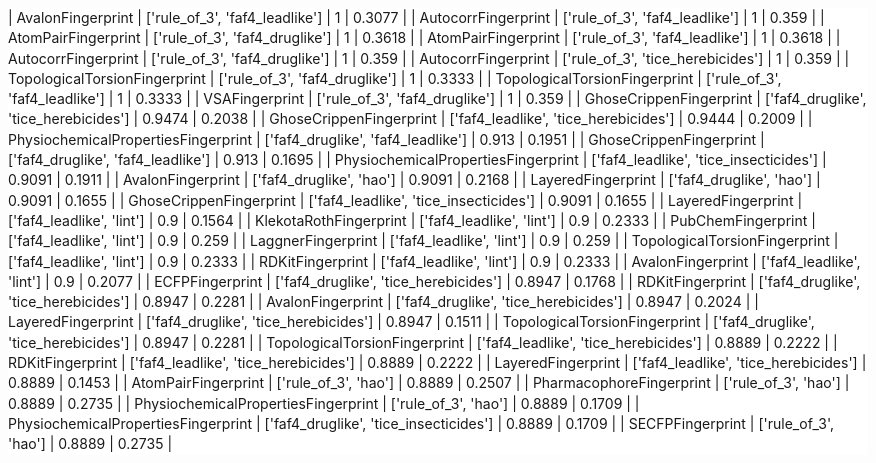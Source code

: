 | AvalonFingerprint                   | ['rule_of_3', 'faf4_leadlike']            |            1      |              0.3077 |
| AutocorrFingerprint                 | ['rule_of_3', 'faf4_leadlike']            |            1      |              0.359  |
| AtomPairFingerprint                 | ['rule_of_3', 'faf4_druglike']            |            1      |              0.3618 |
| AtomPairFingerprint                 | ['rule_of_3', 'faf4_leadlike']            |            1      |              0.3618 |
| AutocorrFingerprint                 | ['rule_of_3', 'faf4_druglike']            |            1      |              0.359  |
| AutocorrFingerprint                 | ['rule_of_3', 'tice_herebicides']         |            1      |              0.359  |
| TopologicalTorsionFingerprint       | ['rule_of_3', 'faf4_druglike']            |            1      |              0.3333 |
| TopologicalTorsionFingerprint       | ['rule_of_3', 'faf4_leadlike']            |            1      |              0.3333 |
| VSAFingerprint                      | ['rule_of_3', 'faf4_druglike']            |            1      |              0.359  |
| GhoseCrippenFingerprint             | ['faf4_druglike', 'tice_herebicides']     |            0.9474 |              0.2038 |
| GhoseCrippenFingerprint             | ['faf4_leadlike', 'tice_herebicides']     |            0.9444 |              0.2009 |
| PhysiochemicalPropertiesFingerprint | ['faf4_druglike', 'faf4_leadlike']        |            0.913  |              0.1951 |
| GhoseCrippenFingerprint             | ['faf4_druglike', 'faf4_leadlike']        |            0.913  |              0.1695 |
| PhysiochemicalPropertiesFingerprint | ['faf4_leadlike', 'tice_insecticides']    |            0.9091 |              0.1911 |
| AvalonFingerprint                   | ['faf4_druglike', 'hao']                  |            0.9091 |              0.2168 |
| LayeredFingerprint                  | ['faf4_druglike', 'hao']                  |            0.9091 |              0.1655 |
| GhoseCrippenFingerprint             | ['faf4_leadlike', 'tice_insecticides']    |            0.9091 |              0.1655 |
| LayeredFingerprint                  | ['faf4_leadlike', 'lint']                 |            0.9    |              0.1564 |
| KlekotaRothFingerprint              | ['faf4_leadlike', 'lint']                 |            0.9    |              0.2333 |
| PubChemFingerprint                  | ['faf4_leadlike', 'lint']                 |            0.9    |              0.259  |
| LaggnerFingerprint                  | ['faf4_leadlike', 'lint']                 |            0.9    |              0.259  |
| TopologicalTorsionFingerprint       | ['faf4_leadlike', 'lint']                 |            0.9    |              0.2333 |
| RDKitFingerprint                    | ['faf4_leadlike', 'lint']                 |            0.9    |              0.2333 |
| AvalonFingerprint                   | ['faf4_leadlike', 'lint']                 |            0.9    |              0.2077 |
| ECFPFingerprint                     | ['faf4_druglike', 'tice_herebicides']     |            0.8947 |              0.1768 |
| RDKitFingerprint                    | ['faf4_druglike', 'tice_herebicides']     |            0.8947 |              0.2281 |
| AvalonFingerprint                   | ['faf4_druglike', 'tice_herebicides']     |            0.8947 |              0.2024 |
| LayeredFingerprint                  | ['faf4_druglike', 'tice_herebicides']     |            0.8947 |              0.1511 |
| TopologicalTorsionFingerprint       | ['faf4_druglike', 'tice_herebicides']     |            0.8947 |              0.2281 |
| TopologicalTorsionFingerprint       | ['faf4_leadlike', 'tice_herebicides']     |            0.8889 |              0.2222 |
| RDKitFingerprint                    | ['faf4_leadlike', 'tice_herebicides']     |            0.8889 |              0.2222 |
| LayeredFingerprint                  | ['faf4_leadlike', 'tice_herebicides']     |            0.8889 |              0.1453 |
| AtomPairFingerprint                 | ['rule_of_3', 'hao']                      |            0.8889 |              0.2507 |
| PharmacophoreFingerprint            | ['rule_of_3', 'hao']                      |            0.8889 |              0.2735 |
| PhysiochemicalPropertiesFingerprint | ['rule_of_3', 'hao']                      |            0.8889 |              0.1709 |
| PhysiochemicalPropertiesFingerprint | ['faf4_druglike', 'tice_insecticides']    |            0.8889 |              0.1709 |
| SECFPFingerprint                    | ['rule_of_3', 'hao']                      |            0.8889 |              0.2735 |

-=-=-=-=-

* **What is being asked**: Pictures stay out of the answer; the rest of the listing above is returned exactly.

* **Answer to the exercise**:
Source code

: | AvalonFingerprint                   | ['rule_of_3', 'faf4_leadlike']            |            1      |              0.3077 |
| AutocorrFingerprint                 | ['rule_of_3', 'faf4_leadlike']            |            1      |              0.359  |
| AtomPairFingerprint                 | ['rule_of_3', 'faf4_druglike']            |            1      |              0.3618 |
| AtomPairFingerprint                 | ['rule_of_3', 'faf4_leadlike']            |            1      |              0.3618 |
| AutocorrFingerprint                 | ['rule_of_3', 'faf4_druglike']            |            1      |              0.359  |
| AutocorrFingerprint                 | ['rule_of_3', 'tice_herebicides']         |            1      |              0.359  |
| TopologicalTorsionFingerprint       | ['rule_of_3', 'faf4_druglike']            |            1      |              0.3333 |
| TopologicalTorsionFingerprint       | ['rule_of_3', 'faf4_leadlike']            |            1      |              0.3333 |
| VSAFingerprint                      | ['rule_of_3', 'faf4_druglike']            |            1      |              0.359  |
| GhoseCrippenFingerprint             | ['faf4_druglike', 'tice_herebicides']     |            0.9474 |              0.2038 |
| GhoseCrippenFingerprint             | ['faf4_leadlike', 'tice_herebicides']     |            0.9444 |              0.2009 |
| PhysiochemicalPropertiesFingerprint | ['faf4_druglike', 'faf4_leadlike']        |            0.913  |              0.1951 |
| GhoseCrippenFingerprint             | ['faf4_druglike', 'faf4_leadlike']        |            0.913  |              0.1695 |
| PhysiochemicalPropertiesFingerprint | ['faf4_leadlike', 'tice_insecticides']    |            0.9091 |              0.1911 |
| AvalonFingerprint                   | ['faf4_druglike', 'hao']                  |            0.9091 |              0.2168 |
| LayeredFingerprint                  | ['faf4_druglike', 'hao']                  |            0.9091 |              0.1655 |
| GhoseCrippenFingerprint             | ['faf4_leadlike', 'tice_insecticides']    |            0.9091 |              0.1655 |
| LayeredFingerprint                  | ['faf4_leadlike', 'lint']                 |            0.9    |              0.1564 |
| KlekotaRothFingerprint              | ['faf4_leadlike', 'lint']                 |            0.9    |              0.2333 |
| PubChemFingerprint                  | ['faf4_leadlike', 'lint']                 |            0.9    |              0.259  |
| LaggnerFingerprint                  | ['faf4_leadlike', 'lint']                 |            0.9    |              0.259  |
| TopologicalTorsionFingerprint       | ['faf4_leadlike', 'lint']                 |            0.9    |              0.2333 |
| RDKitFingerprint                    | ['faf4_leadlike', 'lint']                 |            0.9    |              0.2333 |
| AvalonFingerprint                   | ['faf4_leadlike', 'lint']                 |            0.9    |              0.2077 |
| ECFPFingerprint                     | ['faf4_druglike', 'tice_herebicides']     |            0.8947 |              0.1768 |
| RDKitFingerprint                    | ['faf4_druglike', 'tice_herebicides']     |            0.8947 |              0.2281 |
| AvalonFingerprint                   | ['faf4_druglike', 'tice_herebicides']     |            0.8947 |              0.2024 |
| LayeredFingerprint                  | ['faf4_druglike', 'tice_herebicides']     |            0.8947 |              0.1511 |
| TopologicalTorsionFingerprint       | ['faf4_druglike', 'tice_herebicides']     |            0.8947 |              0.2281 |
| TopologicalTorsionFingerprint       | ['faf4_leadlike', 'tice_herebicides']     |            0.8889 |              0.2222 |
| RDKitFingerprint                    | ['faf4_leadlike', 'tice_herebicides']     |            0.8889 |              0.2222 |
| LayeredFingerprint                  | ['faf4_leadlike', 'tice_herebicides']     |            0.8889 |              0.1453 |
| AtomPairFingerprint                 | ['rule_of_3', 'hao']                      |            0.8889 |              0.2507 |
| PharmacophoreFingerprint            | ['rule_of_3', 'hao']                      |            0.8889 |              0.2735 |
| PhysiochemicalPropertiesFingerprint | ['rule_of_3', 'hao']                      |            0.8889 |              0.1709 |
| PhysiochemicalPropertiesFingerprint | ['faf4_druglike', 'tice_insecticides']    |            0.8889 |              0.1709 |
| SECFPFingerprint                    | ['rule_of_3', 'hao']                      |            0.8889 |              0.2735 |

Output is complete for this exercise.